-- Exercise directions --
A faithful transcript of every entry is required; pictures do not belong in it.

Collected data
BEGIN

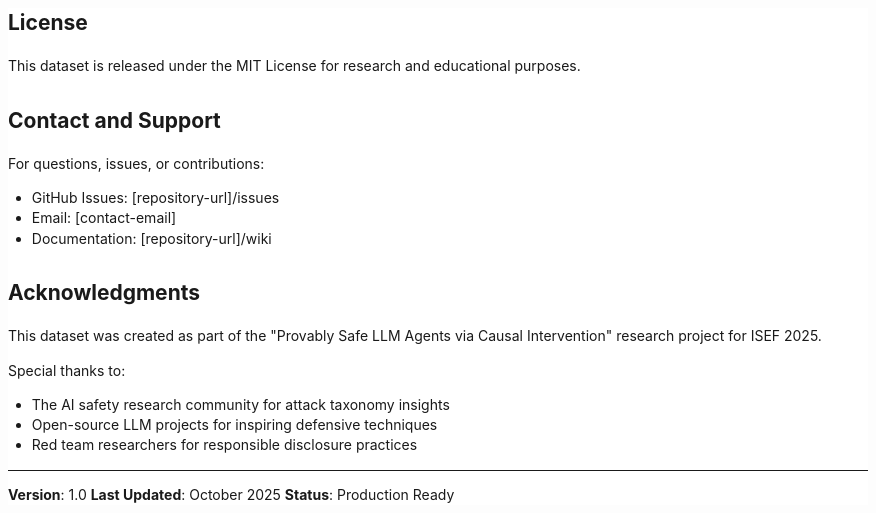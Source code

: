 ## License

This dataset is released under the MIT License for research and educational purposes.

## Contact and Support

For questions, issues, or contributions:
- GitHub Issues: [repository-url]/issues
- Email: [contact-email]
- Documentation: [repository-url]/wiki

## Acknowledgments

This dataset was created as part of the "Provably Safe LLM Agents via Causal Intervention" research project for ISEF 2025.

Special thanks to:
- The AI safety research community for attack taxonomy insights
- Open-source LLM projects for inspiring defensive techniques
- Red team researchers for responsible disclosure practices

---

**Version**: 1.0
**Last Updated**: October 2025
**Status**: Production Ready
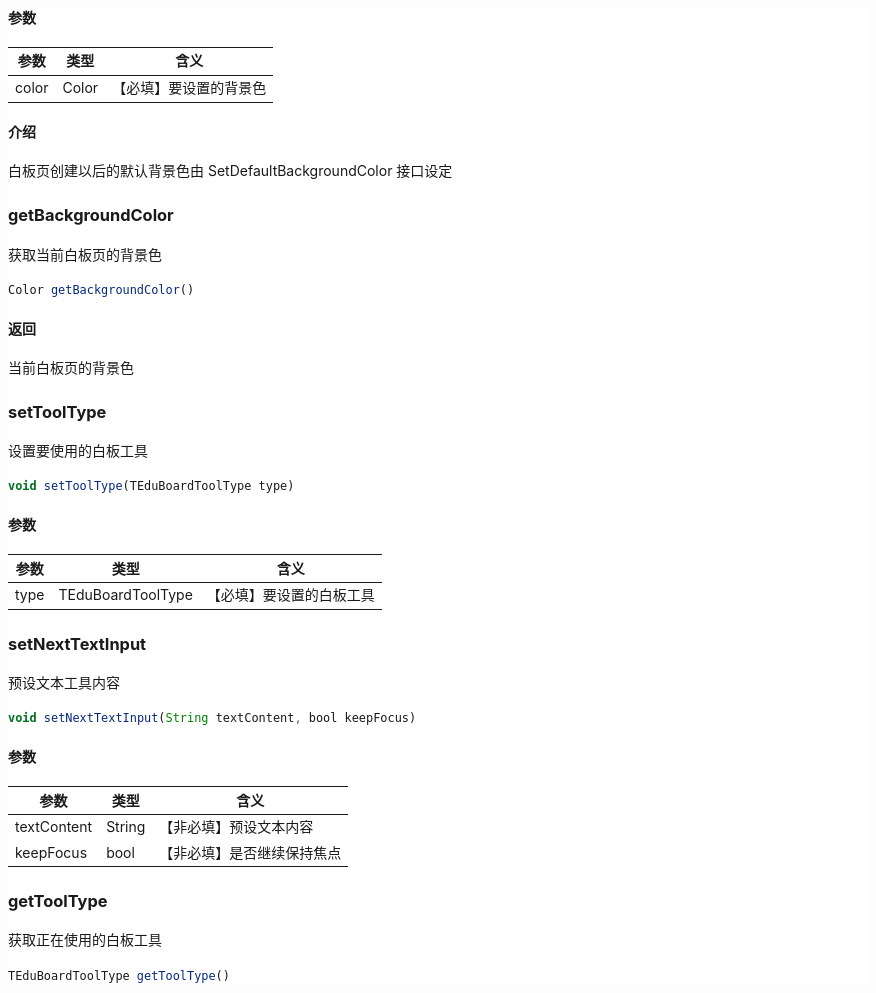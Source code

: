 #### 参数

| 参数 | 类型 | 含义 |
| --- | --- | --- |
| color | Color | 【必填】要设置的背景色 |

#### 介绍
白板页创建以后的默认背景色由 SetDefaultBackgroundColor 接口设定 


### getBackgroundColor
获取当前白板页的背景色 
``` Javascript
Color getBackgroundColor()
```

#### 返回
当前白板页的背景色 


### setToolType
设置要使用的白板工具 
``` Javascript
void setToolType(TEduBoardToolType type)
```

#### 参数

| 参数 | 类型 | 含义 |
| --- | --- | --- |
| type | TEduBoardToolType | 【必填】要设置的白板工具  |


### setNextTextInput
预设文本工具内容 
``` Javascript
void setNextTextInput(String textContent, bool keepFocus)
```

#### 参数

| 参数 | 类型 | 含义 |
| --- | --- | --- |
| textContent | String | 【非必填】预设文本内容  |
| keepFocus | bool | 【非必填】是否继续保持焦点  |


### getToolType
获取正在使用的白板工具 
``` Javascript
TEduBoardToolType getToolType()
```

END

-- Response to this task --
Source code

: ## License

This dataset is released under the MIT License for research and educational purposes.

## Contact and Support

For questions, issues, or contributions:
- GitHub Issues: [repository-url]/issues
- Email: [contact-email]
- Documentation: [repository-url]/wiki

## Acknowledgments

This dataset was created as part of the "Provably Safe LLM Agents via Causal Intervention" research project for ISEF 2025.

Special thanks to:
- The AI safety research community for attack taxonomy insights
- Open-source LLM projects for inspiring defensive techniques
- Red team researchers for responsible disclosure practices

---

**Version**: 1.0
**Last Updated**: October 2025
**Status**: Production Ready
Source code

: #### 参数

| 参数 | 类型 | 含义 |
| --- | --- | --- |
| color | Color | 【必填】要设置的背景色 |

#### 介绍
白板页创建以后的默认背景色由 SetDefaultBackgroundColor 接口设定 


### getBackgroundColor
获取当前白板页的背景色 
``` Javascript
Color getBackgroundColor()
```

#### 返回
当前白板页的背景色 


### setToolType
设置要使用的白板工具 
``` Javascript
void setToolType(TEduBoardToolType type)
```

#### 参数

| 参数 | 类型 | 含义 |
| --- | --- | --- |
| type | TEduBoardToolType | 【必填】要设置的白板工具  |


### setNextTextInput
预设文本工具内容 
``` Javascript
void setNextTextInput(String textContent, bool keepFocus)
```

#### 参数

| 参数 | 类型 | 含义 |
| --- | --- | --- |
| textContent | String | 【非必填】预设文本内容  |
| keepFocus | bool | 【非必填】是否继续保持焦点  |


### getToolType
获取正在使用的白板工具 
``` Javascript
TEduBoardToolType getToolType()
```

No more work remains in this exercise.